> **EXERCISE**:
Scan the data. Collect each line that contains the word "errores".
=== Begin Enclosure ===
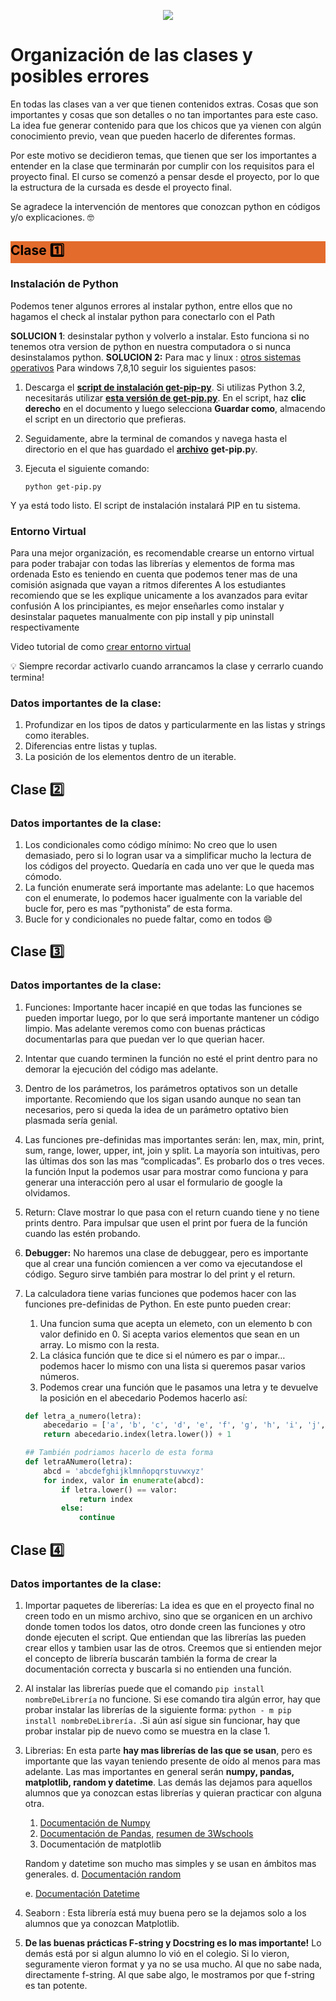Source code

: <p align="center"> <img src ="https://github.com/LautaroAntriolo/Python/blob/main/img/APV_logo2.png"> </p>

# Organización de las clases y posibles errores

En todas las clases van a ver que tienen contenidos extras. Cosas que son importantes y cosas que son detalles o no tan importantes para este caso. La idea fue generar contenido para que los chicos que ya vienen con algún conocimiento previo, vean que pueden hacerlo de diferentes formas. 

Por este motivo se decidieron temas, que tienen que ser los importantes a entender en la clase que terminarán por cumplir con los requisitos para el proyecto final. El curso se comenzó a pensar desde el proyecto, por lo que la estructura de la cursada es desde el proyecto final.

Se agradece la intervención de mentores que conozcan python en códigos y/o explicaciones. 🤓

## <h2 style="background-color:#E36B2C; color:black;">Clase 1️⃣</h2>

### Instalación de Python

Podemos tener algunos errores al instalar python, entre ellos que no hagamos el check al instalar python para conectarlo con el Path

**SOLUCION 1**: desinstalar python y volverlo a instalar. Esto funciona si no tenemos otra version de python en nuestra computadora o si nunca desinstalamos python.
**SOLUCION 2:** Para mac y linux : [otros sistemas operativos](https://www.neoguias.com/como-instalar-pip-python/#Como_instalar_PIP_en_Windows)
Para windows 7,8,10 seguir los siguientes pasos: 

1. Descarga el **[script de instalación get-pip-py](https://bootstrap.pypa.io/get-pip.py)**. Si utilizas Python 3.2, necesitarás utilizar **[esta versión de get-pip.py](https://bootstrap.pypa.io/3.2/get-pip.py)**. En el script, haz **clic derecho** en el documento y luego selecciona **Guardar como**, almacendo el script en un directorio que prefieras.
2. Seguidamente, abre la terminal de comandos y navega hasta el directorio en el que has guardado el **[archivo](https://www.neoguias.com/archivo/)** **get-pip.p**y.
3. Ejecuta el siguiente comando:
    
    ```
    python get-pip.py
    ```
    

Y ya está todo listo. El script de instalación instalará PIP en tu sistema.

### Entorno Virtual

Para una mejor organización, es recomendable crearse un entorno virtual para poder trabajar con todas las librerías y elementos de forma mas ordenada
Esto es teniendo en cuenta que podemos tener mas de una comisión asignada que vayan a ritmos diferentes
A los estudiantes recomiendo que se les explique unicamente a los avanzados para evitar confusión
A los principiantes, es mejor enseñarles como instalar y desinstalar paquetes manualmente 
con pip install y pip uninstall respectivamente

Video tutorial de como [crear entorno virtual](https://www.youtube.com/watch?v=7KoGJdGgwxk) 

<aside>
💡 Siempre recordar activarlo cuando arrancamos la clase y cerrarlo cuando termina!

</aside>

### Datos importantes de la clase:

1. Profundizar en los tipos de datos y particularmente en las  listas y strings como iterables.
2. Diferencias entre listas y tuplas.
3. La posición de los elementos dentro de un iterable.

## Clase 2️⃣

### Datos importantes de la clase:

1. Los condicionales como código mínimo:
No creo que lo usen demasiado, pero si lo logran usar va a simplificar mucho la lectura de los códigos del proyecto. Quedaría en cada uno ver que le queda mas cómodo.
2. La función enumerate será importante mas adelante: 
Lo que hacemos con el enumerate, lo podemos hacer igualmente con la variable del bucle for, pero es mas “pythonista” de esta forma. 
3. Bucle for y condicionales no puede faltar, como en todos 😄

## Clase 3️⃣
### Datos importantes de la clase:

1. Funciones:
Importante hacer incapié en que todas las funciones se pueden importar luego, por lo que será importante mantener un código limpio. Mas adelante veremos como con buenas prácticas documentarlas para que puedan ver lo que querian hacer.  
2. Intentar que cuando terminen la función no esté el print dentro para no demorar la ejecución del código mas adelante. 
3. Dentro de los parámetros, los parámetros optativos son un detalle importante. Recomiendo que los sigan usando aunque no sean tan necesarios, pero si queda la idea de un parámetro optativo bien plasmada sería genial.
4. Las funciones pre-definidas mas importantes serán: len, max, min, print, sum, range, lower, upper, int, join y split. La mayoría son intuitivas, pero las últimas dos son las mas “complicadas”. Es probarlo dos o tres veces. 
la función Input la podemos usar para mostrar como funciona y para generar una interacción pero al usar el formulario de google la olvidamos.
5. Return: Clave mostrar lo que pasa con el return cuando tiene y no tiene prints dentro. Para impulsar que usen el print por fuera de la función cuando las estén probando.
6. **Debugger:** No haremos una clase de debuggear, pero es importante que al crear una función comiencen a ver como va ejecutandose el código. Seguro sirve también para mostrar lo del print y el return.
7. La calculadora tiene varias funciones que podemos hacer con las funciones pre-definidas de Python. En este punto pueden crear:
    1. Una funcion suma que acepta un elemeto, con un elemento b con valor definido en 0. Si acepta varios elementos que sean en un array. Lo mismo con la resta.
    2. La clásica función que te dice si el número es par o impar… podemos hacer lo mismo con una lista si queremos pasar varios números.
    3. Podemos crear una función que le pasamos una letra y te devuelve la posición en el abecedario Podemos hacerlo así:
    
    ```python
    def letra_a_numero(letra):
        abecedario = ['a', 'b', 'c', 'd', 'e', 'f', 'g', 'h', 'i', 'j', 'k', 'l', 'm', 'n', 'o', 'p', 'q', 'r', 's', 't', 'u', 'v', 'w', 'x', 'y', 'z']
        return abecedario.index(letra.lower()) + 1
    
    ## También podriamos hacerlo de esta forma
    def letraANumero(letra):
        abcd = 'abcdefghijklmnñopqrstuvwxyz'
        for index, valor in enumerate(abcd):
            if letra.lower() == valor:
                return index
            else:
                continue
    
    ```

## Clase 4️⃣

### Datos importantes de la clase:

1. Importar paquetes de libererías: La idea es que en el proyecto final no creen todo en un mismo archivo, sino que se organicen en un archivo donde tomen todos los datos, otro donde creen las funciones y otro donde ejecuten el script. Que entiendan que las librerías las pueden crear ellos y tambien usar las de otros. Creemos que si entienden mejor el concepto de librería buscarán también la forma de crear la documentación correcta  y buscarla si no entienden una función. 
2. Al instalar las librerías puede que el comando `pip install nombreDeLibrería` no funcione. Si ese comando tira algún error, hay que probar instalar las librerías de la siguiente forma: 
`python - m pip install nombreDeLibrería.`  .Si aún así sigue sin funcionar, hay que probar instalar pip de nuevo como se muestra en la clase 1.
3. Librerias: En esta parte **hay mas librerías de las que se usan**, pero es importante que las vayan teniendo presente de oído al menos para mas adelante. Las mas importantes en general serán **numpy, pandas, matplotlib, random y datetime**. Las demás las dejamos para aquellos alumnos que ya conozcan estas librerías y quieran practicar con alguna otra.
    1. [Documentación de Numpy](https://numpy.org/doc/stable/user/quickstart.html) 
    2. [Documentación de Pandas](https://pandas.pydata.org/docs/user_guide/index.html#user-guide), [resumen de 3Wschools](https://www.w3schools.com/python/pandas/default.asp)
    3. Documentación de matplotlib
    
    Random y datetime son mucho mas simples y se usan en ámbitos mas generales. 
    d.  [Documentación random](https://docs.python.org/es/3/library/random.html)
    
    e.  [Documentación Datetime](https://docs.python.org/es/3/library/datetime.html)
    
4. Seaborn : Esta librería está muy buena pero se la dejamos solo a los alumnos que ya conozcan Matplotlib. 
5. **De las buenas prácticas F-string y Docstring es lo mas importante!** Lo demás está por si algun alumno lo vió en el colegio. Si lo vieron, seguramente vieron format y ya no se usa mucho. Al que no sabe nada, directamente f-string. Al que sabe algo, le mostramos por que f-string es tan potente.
=== End Enclosure ===
=== Begin Enclosure ===
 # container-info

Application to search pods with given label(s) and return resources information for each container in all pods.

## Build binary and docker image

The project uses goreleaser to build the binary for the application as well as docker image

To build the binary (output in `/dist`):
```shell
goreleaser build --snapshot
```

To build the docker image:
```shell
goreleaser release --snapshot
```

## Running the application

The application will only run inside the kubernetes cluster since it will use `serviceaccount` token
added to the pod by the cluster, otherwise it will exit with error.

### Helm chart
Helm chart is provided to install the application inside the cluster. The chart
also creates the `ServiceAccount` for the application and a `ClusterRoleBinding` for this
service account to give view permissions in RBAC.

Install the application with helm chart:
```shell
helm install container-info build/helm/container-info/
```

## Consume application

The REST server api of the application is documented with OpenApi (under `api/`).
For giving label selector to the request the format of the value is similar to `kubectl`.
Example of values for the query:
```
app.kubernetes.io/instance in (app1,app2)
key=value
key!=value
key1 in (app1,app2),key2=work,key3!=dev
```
=== End Enclosure ===
> **OUTPUT FOR THIS EXERCISE**:
# Organización de las clases y posibles errores
Podemos tener algunos errores al instalar python, entre ellos que no hagamos el check al instalar python para conectarlo con el Path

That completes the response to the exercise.